▸ **Aim of the task**
Nothing but the lines from the start of the records through the line that contains "From the table" is to be copied, and each is to be copied exactly.

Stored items
*** Block opens ***

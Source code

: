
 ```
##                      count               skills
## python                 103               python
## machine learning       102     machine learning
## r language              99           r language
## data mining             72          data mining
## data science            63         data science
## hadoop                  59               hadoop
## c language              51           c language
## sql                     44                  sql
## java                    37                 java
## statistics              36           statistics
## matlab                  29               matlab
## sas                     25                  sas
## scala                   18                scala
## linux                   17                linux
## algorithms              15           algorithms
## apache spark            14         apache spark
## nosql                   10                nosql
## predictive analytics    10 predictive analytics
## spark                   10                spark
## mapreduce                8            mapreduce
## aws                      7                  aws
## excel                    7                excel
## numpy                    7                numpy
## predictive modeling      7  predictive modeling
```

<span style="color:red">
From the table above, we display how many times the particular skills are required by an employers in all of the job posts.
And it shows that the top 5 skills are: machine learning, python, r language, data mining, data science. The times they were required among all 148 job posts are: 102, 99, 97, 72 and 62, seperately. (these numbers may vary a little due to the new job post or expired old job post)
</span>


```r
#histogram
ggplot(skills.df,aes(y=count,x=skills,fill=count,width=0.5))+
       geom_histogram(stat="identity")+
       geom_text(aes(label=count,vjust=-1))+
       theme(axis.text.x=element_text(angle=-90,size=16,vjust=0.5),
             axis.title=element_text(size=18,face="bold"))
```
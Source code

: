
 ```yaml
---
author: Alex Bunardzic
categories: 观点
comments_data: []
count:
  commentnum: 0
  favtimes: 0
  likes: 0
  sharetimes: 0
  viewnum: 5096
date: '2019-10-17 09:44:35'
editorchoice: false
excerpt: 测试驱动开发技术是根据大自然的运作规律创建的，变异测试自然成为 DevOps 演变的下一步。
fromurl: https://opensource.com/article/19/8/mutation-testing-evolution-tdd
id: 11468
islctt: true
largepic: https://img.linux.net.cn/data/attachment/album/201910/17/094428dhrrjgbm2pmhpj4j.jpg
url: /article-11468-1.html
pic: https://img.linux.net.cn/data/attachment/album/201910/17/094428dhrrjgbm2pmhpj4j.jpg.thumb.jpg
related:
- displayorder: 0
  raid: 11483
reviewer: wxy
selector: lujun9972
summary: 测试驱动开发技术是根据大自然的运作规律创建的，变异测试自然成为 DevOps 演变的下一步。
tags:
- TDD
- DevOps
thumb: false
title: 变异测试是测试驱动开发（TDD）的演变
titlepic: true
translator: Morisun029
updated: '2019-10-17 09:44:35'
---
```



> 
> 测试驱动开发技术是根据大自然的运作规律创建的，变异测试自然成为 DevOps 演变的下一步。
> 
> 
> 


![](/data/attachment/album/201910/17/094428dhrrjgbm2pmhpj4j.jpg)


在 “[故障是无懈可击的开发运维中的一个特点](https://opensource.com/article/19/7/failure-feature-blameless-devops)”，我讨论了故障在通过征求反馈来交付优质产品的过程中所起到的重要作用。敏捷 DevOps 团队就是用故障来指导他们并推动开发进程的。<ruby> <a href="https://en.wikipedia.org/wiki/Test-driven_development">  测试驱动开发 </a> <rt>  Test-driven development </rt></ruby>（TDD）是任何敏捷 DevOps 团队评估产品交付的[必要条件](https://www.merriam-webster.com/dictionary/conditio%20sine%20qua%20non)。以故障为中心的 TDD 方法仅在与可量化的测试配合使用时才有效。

*** Block closes ***

▸ **Exercise response**
Source code

:
 ```
##                      count               skills
## python                 103               python
## machine learning       102     machine learning
## r language              99           r language
## data mining             72          data mining
## data science            63         data science
## hadoop                  59               hadoop
## c language              51           c language
## sql                     44                  sql
## java                    37                 java
## statistics              36           statistics
## matlab                  29               matlab
## sas                     25                  sas
## scala                   18                scala
## linux                   17                linux
## algorithms              15           algorithms
## apache spark            14         apache spark
## nosql                   10                nosql
## predictive analytics    10 predictive analytics
## spark                   10                spark
## mapreduce                8            mapreduce
## aws                      7                  aws
## excel                    7                excel
## numpy                    7                numpy
## predictive modeling      7  predictive modeling
```

<span style="color:red">
From the table above, we display how many times the particular skills are required by an employers in all of the job posts.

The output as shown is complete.